Background: I archive all incoming and outgoing mail in a PostgreSQL
database because it keeps my mail folders nice and empty while making
access to archived mail somewhat faster than searching through mail
folders is. The archive schema includes a view that contains only the
addresses of people I've sent mail to. The plugin does lookups on this
view and has an associated rule that whitelists hits by applying a
suitably large negative score. The benefit of handling whitelisting this
way is that updating is completely automatic and doesn't require SA to
be stopped and restarted each time the list changes: every time I write
or reply to a new correspondent they appear in the view.

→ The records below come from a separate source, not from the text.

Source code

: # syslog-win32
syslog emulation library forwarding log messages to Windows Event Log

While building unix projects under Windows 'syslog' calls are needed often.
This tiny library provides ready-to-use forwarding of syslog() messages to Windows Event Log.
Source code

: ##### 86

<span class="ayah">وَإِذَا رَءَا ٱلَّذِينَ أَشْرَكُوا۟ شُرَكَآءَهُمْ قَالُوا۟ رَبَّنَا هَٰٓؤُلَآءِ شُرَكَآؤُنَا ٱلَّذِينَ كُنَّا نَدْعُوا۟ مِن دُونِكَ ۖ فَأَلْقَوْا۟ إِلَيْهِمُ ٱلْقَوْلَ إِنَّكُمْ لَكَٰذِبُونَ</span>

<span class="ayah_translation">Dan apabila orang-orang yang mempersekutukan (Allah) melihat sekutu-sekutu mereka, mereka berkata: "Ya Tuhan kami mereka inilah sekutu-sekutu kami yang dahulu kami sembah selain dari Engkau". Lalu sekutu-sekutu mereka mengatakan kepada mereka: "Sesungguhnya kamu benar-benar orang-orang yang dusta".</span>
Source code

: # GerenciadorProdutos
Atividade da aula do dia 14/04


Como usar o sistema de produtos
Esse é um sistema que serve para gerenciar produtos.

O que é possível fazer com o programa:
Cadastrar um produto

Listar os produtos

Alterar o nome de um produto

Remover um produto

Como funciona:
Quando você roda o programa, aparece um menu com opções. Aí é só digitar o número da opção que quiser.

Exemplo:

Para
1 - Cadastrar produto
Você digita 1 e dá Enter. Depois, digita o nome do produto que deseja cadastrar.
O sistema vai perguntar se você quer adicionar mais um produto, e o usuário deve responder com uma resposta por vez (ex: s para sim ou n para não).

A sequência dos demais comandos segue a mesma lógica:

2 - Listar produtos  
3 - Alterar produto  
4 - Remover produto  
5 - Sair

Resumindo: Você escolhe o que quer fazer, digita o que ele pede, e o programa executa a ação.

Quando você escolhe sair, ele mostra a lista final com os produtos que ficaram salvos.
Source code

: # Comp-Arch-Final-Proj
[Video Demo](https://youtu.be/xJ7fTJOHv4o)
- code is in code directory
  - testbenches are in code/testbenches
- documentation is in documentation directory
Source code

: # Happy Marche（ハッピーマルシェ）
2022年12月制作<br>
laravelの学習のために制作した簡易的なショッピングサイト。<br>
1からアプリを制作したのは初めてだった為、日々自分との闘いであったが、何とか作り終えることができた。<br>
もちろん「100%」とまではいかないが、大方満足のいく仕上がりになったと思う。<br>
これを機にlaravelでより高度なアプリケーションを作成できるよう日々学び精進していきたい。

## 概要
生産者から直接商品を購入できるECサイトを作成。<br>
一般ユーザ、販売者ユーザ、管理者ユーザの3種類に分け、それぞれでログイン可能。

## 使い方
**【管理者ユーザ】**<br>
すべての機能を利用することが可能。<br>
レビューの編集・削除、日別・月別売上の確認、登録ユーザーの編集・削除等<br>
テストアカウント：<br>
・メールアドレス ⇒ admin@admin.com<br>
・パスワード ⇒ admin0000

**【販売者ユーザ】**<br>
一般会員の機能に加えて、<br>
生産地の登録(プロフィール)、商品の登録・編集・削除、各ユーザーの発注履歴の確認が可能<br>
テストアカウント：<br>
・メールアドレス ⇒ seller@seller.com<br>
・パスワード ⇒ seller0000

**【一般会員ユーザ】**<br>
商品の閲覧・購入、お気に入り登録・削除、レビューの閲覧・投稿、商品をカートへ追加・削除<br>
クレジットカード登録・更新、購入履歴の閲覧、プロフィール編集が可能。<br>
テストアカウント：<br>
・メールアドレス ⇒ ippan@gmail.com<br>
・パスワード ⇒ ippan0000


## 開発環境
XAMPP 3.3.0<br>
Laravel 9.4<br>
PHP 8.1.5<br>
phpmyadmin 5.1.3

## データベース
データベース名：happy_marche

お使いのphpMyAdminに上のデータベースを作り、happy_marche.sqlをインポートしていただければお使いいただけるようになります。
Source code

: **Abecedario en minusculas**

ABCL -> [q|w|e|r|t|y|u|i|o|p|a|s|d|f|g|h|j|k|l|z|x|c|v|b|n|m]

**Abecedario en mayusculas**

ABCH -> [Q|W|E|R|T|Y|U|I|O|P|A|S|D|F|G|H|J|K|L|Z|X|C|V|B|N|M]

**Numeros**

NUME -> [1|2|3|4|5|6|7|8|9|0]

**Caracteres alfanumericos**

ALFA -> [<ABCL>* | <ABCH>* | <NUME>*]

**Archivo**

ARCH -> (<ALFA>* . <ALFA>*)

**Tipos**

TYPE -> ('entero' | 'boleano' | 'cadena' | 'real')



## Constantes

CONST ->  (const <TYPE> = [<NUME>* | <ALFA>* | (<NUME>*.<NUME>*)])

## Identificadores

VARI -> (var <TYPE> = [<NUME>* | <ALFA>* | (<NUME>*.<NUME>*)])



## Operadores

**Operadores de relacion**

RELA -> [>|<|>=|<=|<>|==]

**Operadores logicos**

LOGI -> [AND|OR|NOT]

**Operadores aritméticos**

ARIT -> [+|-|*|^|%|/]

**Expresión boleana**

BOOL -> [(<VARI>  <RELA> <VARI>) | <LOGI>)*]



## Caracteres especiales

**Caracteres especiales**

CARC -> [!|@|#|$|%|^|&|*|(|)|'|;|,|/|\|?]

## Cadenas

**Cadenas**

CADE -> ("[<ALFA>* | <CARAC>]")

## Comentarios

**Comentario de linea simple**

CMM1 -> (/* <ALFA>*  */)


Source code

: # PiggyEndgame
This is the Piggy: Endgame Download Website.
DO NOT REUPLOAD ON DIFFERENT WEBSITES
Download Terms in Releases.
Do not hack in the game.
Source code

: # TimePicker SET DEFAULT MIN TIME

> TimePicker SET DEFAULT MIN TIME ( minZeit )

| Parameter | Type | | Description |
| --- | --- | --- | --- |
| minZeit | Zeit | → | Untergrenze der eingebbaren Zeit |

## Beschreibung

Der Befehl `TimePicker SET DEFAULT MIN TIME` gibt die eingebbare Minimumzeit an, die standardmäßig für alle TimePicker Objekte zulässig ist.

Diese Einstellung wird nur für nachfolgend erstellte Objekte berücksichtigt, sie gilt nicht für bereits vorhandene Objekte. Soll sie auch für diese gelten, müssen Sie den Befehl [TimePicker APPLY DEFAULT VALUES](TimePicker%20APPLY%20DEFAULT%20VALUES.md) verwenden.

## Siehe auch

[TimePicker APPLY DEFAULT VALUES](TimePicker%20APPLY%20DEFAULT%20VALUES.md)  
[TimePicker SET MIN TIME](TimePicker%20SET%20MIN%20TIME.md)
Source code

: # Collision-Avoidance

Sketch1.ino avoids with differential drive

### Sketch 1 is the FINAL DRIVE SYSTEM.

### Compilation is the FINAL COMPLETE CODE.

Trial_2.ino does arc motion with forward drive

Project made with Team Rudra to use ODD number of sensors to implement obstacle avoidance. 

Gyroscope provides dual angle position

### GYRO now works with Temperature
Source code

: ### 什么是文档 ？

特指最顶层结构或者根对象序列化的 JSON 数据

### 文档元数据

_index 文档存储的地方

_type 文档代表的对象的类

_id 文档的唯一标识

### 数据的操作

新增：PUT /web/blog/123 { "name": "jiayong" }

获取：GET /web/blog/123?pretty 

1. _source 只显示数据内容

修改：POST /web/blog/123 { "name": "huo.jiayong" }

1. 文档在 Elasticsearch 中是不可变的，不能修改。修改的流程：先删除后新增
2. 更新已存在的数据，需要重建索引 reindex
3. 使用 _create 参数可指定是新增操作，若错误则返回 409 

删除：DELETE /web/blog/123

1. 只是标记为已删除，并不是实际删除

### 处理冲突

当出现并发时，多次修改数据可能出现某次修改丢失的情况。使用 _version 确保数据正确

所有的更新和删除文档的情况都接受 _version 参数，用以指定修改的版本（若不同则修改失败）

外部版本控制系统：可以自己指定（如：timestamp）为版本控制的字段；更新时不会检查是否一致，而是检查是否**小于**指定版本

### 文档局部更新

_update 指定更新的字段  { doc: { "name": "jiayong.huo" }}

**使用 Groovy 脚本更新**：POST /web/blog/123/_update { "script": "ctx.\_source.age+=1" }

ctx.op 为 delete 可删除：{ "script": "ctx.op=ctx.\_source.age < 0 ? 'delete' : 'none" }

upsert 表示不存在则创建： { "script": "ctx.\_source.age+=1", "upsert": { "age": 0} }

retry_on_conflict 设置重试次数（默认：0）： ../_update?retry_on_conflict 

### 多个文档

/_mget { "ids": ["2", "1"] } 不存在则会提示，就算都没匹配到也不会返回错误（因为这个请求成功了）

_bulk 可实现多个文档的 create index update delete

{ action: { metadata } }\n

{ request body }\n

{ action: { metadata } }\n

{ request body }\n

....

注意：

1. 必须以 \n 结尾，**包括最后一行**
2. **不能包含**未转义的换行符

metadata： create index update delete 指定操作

Suggestion: there is nothing to stop the plugin from doing its lookups
against a table provided that it contains at least the same column as
the view and you have a way of keeping the table's contents up to date.
The view looks like this:

create view whitelist as
        select  distinct email
        from    address a, addresstype t
        where   a.archive='yes' and 
                a.self = 'no' and
                a.sdbk=t.asdbk and 
                t.type='To';

So a table like the following should be fine and is probably general
enough for it to be used without modification by any RDBMS. Of course it
can have other columns that help to maintain the table and/or make it
useful for other related tasks, e.g. a client list:

create table whitelist 
(
	email varchar(80) primary key
);

If this sounds useful to you, the plugin is available here:
http://www.libelle-systems.com/downloads/ma/docs/manual/whitelisting.html

I should probably package the plugin with a table definition and make it
available for freestanding use but that hasn't happened yet: maybe I
should make that my next mini-project.


Martin